Three dead in Azerbaijan from bird flu

According to government health officials in Azerbaijan, three people have died from bird flu there. They are the country's first known cases of the virus in humans.

Deputy Health Minister Abbas Velibeyov has reportedly said the three deaths, which occurred earlier this month, were diagnosed using equipment imported from Egypt and approved by the World Health Organisation (WHO) .

The three infected people were apparently members of a family from the Salyan region in southern Azerbaijan.

The family, like many others in the rural region, had kept poultry in their house.

The WHO reports that two H5N1 outbreaks last month were in poultry on farms in Khyzy, in the northeastern part of the country, and Bilasuvar in eastern Azerbaijan.

The virus is also reported to have sickened birds in neighboring Iran, Georgia and Russia.

Azerbaijan is also a neighbour of eastern Turkey, which has had several human deaths from bird flu

As yet the results of tests on samples from Azerbaijan sent to a WHO approved laboratory in Britain are still pending.

Doctors and medical equipment are being sent in after house- to-house searches for avian flu found at least three possible human cases, says the WHO.

The WHO says confirmation this week that an Indonesian girl had died from the virus takes the death total there to 22, and the total worldwide to 98 people since late 2003.

The 12 year old's death followed her 10 year old brother's death on the previous day, from what was thought to be dengue haemorrhagic fever, a mosquito-borne virus.

In that case also bird flu had been found in chickens in the children's home.

Eight people suspected of having contracted the virus are apparently being treated at a Jakarta hospital.

To date the disease remains a predominantly bird one and human victims of H5N1 contract the virus through direct contact with infected birds.

Experts have long feared the virus could eventually mutate into a form that can be easily transmitted from person to person, sparking a pandemic that could kill millions and cripple the world economy.

H5N1 has spread deep into Europe in a matter of weeks; it has gained a grip in Africa and flared up again in Asia.

Myanmar (Burma) has reported what is believed to be the closeted country's first case; according to Myanmar's Ministry of Livestock and Fisheries, an outbreak in poultry in the township of Aung Myae Thar Zan, in the Mandalay administrative division killed 112 fowl, and a further 668 poultry were culled to prevent the spread of the virus.

Although U.N. officials in Yangon say the authorities are co-operating, military-ruled Myanmar is seen by many international health experts as a risk area in the global fight against the disease.

The government of embattled Afghanistan and the United Nations say a bird flu virus has been found in a small number of poultry and it is highly likely it is the deadly H5N1 strain.

The impoverished country became the 26th to report an initial outbreak in birds, doubling the number of affected nations worldwide since H5N1 was first isolated in a goose in southern China almost a decade ago.

Cameroon is the fourth African country to report an outbreak of H5N1 after the virus was confirmed as the killer of 50 ducks on a farm near the northern town of Maroua.

Wild birds are thought to be the most likely carriers of the strain to Cameroon, according to the country's livestock minister.

The Centers for Disease Control and Prevention in Atlanta says the spreading H5N1 strain in birds increases the risk of human infection and creates more opportunity for the virus to mutate into a pandemic form capable of killing millions of people.
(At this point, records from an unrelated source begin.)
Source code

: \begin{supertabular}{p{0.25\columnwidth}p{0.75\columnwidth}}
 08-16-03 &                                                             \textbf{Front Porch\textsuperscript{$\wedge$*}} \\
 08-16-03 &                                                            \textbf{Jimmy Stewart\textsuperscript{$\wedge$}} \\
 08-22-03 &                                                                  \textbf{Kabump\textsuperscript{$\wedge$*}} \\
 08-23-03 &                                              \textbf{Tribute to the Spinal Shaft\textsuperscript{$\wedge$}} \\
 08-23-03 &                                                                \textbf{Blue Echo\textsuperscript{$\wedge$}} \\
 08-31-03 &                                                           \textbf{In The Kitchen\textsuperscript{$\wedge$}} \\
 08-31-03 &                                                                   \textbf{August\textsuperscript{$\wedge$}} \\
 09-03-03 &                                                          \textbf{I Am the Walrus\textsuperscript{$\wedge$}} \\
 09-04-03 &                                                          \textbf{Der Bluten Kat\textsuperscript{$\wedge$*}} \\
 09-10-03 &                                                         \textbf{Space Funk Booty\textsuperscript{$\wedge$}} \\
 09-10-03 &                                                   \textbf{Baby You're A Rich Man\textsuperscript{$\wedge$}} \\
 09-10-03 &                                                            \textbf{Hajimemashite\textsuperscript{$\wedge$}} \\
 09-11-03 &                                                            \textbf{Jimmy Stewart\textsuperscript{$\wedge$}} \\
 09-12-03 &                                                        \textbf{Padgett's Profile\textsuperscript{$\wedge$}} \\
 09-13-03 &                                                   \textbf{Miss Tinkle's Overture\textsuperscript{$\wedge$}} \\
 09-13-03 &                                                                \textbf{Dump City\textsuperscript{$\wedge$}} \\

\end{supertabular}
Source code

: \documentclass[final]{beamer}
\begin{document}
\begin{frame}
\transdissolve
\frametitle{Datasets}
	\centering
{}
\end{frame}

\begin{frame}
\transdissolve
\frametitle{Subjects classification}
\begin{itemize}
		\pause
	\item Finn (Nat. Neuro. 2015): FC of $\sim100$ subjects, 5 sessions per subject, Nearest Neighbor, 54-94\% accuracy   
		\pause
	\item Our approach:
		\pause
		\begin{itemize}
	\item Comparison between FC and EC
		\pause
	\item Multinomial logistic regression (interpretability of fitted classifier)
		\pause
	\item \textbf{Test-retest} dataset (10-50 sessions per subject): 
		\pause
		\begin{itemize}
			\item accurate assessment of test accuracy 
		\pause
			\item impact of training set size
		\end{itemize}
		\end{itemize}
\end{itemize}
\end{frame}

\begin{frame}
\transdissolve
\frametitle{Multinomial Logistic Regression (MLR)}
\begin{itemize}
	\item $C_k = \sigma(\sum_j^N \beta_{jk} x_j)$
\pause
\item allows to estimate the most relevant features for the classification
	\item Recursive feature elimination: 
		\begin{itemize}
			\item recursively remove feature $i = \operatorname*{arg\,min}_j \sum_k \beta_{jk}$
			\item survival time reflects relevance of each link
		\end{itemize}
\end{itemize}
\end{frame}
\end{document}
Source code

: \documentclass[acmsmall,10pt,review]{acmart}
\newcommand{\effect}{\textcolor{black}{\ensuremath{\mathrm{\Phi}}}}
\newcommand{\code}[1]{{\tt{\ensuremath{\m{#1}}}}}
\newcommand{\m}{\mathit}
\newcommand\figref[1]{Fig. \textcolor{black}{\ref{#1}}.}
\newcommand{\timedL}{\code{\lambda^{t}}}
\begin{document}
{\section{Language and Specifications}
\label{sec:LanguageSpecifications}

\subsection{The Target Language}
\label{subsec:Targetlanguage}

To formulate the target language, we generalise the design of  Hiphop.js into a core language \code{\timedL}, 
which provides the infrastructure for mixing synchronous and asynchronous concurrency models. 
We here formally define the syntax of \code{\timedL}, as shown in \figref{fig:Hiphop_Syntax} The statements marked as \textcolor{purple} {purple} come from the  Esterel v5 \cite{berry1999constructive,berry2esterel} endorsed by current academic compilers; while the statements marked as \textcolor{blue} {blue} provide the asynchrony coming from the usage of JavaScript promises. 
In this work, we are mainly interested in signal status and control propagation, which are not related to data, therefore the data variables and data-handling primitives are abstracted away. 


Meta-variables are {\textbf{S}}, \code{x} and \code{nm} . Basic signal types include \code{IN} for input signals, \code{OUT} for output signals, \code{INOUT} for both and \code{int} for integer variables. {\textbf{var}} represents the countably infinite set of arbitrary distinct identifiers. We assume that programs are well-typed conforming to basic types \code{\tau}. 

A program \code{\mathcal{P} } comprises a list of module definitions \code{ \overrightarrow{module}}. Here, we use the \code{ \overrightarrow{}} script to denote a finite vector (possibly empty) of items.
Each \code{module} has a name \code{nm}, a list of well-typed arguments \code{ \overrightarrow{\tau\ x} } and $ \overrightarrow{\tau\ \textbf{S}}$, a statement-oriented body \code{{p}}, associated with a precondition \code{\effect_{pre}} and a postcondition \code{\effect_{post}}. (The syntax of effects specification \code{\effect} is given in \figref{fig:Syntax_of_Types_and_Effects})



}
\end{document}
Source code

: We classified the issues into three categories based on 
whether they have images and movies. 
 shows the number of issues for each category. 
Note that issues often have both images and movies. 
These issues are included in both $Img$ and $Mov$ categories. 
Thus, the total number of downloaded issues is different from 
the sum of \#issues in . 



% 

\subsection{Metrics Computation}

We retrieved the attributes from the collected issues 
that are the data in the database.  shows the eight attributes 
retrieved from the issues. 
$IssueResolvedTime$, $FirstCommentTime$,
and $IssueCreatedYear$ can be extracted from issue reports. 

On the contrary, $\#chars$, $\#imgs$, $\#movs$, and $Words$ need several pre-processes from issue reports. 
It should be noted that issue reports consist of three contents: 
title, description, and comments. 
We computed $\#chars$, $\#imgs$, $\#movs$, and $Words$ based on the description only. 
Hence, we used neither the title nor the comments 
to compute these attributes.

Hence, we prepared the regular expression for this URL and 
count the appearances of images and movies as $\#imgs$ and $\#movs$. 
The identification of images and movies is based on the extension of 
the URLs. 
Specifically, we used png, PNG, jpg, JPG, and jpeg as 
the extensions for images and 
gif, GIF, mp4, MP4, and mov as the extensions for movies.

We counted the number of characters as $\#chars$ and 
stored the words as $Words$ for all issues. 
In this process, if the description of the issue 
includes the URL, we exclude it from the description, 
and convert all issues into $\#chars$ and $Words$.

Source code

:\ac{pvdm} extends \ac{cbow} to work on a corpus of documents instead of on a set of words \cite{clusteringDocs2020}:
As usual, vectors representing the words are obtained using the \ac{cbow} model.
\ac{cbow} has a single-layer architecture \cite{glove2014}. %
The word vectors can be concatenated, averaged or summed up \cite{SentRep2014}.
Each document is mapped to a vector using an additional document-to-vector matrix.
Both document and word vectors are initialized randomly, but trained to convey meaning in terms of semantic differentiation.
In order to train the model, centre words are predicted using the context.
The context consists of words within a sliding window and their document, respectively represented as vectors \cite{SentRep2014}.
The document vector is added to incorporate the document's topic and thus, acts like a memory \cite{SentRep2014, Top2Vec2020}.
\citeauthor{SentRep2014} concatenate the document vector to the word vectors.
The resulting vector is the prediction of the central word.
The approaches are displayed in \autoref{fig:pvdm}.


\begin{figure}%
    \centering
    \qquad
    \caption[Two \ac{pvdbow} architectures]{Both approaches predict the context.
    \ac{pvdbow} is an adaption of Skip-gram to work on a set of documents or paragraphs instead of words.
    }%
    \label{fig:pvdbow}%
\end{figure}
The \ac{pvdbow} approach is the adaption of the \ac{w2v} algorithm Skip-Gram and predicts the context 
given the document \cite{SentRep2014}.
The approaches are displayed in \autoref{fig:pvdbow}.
So far, there has been no human bird flu case in Africa, but health officials fear its spread in birds across the continent, where millions live in close contact with poultry, increases the chances of it mutating to become transmissible between humans.

The number of new outbreaks in poultry reported to the World Organization for Animal Health reached more than 60 in the week ending March 9, boosted by more infections on farms in Nigeria and Romania.

Experts are also concerned that the world's poorest continent, already battling HIV/AIDS and malaria, is ill-equipped to combat the new health threat.

Suspected poultry outbreaks in Gabon, which borders Cameroon to the north, Ethiopia, Gambia and Sierra Leone are also under investigation.

German authorities said on Monday a suspected outbreak in a Bavarian poultry farm had turned out to be a false alarm, after dead ducks tested negative for H5N1.